HTML/jQuery - Preventing empty text nodes

5.2k views Asked by At

I'm trying to prevent the creation of empty text nodes whenever I add

  • newlines,
  • spaces (including non-breaking spaces)
  • tabs

to my HTML structure.

Eg.

<div><div>    <!-- Node not created -->
<div>
                <!-- Node created -->
<div>

Eg1.

<div><div>    <!-- Node not created -->
<div> <div>     <!-- Node created -->

Eg2.

<div><div>    <!-- Node not created -->
<div>            <!-- Node created -->
    <div>
                 <!-- Node created -->
    </div>    
<div>            <!-- Node created -->

Here, for a better undestading: see what happens into the first <DIV>s - jsFiddle

4

There are 4 answers

0
Kushagra Gour On

You can run a simple cleaning function on your DOM:

function cleanNode(node) {
 var child;
 for (var i = node.childNodes.length; i--;) {
  child = node.childNodes[i];
  // If commentt/textNode and has no non-whitespace character in it, delete it.
  if (child.nodeType === 3 || child.nodeType === 8 && !/\S/.test(child.nodeValue)) {
   node.removeChild(child);
   n--;
  }
  else {
   cleanNode(child);
  } 
 }
}
4
jasonslyvia On

Every time you manipulate the DOM, call node.normalize() to the parent node, it will do the job.

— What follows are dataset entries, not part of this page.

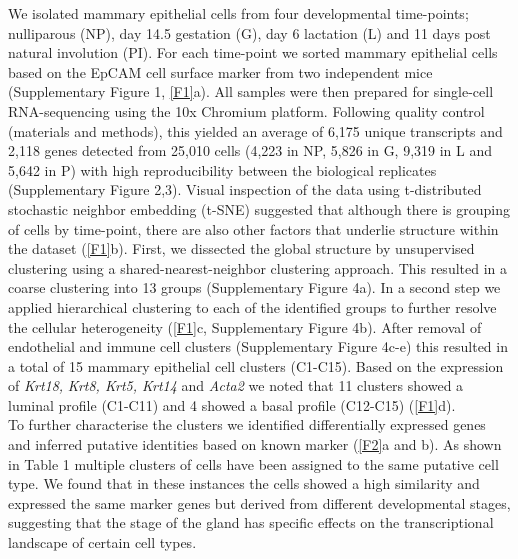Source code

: \documentclass[titlepage, 12pt, oneside]{amsart}
\begin{document}
We isolated mammary epithelial cells from four developmental time-points; nulliparous (NP), day 14.5 gestation (G), day 6 lactation (L) and 11 days post natural involution (PI).
For each time-point we sorted mammary epithelial cells based on the EpCAM cell surface marker from two independent mice (Supplementary Figure 1, \autoref{F1}a).
All samples were then prepared for single-cell RNA-sequencing using the 10x Chromium platform\autocite{Zheng2017}.
Following quality control (materials and methods), this yielded an average of 6,175 unique transcripts and 2,118 genes detected from 25,010 cells (4,223 in NP, 5,826 in G, 9,319 in L and 5,642 in P) with high reproducibility between the biological replicates (Supplementary Figure 2,3).
Visual inspection of the data using t-distributed stochastic neighbor embedding (t-SNE) suggested that although there is grouping of cells by time-point, there are also other factors that underlie structure within the dataset (\autoref{F1}b).
First, we dissected the global structure by unsupervised clustering using a shared-nearest-neighbor clustering approach.
This resulted in a coarse clustering into 13 groups (Supplementary Figure 4a).
In a second step we applied hierarchical clustering to each of the identified groups to further resolve the cellular heterogeneity (\autoref{F1}c, Supplementary Figure 4b).
After removal of endothelial and immune cell clusters (Supplementary Figure 4c-e) this resulted in a total of 15 mammary epithelial cell clusters (C1-C15).
Based on the expression of \textit{Krt18,} \textit{Krt8, Krt5, Krt14} and \textit{Acta2} we noted that 11 clusters showed a luminal profile (C1-C11) and 4 showed a basal profile (C12-C15) (\autoref{F1}d).\\

To further characterise the clusters we identified differentially expressed genes and inferred putative identities based on known marker (\autoref{F2}a and b).
As shown in Table 1 multiple clusters of cells have been assigned to the same putative cell type.
We found that in these instances the cells showed a high similarity and expressed the same marker genes but derived from different developmental stages, suggesting that the stage of the gland has specific effects on the transcriptional landscape of certain cell types.\\
\end{document}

See more at Node.normalize

UPDATED

According to the fiddle you provide, I take a deep look into this issue, I run following code in Chrome 29, based on your html structure.

var i = 0;
function traverse(node){
    if (node.firstChild) {
        traverse(node.firstChild);
    }

    if (node.nodeType === 3) {
        console.log("text node " + ++i + ": " + node.nodeValue);
        if (node.nodeValue !== '') {
            console.log("text node " + i + " is not null");
        }
        if (node.nodeValue.match(/(\r\n|\r|\n)+/g)) {
            console.log("nonsense node");
        }
    }

    if (node.nextSibling) {
        traverse(node.nextSibling);
    }
}
document.addEventListener("DOMContentLoaded", doTraverse);

function doTraverse(){
    traverse(document.getElementsByClassName("selector")[0]);
}

and get these results:

text node 1: 

text node 1 is not null
nonsense node
text node 2: 

text node 2 is not null 
nonsense node 
text node 3: 

text node 3 is not null 
nonsense node 
text node 4: 

text node 4 is not null 
nonsense node 
text node 5: 
            text

text node 5 is not null 
text node 6: a paragraph 
text node 6 is not null
text node 7: 

text node 7 is not null 
nonsense node 
text node 8: a paragraph 
text node 8 is not null 
text node 9: a paragraph 
text node 9 is not null 
text node 10: 
             more text

text node 10 is not null 
text node 11: 


text node 11 is not null 
nonsense node 

to our surprise, there are way more empty text node than we expect. However, if we inspect these elements in Chrome's inspector, everything seems working fine. I guess Chrome optimizes this issue in rendering engine but not in DOM.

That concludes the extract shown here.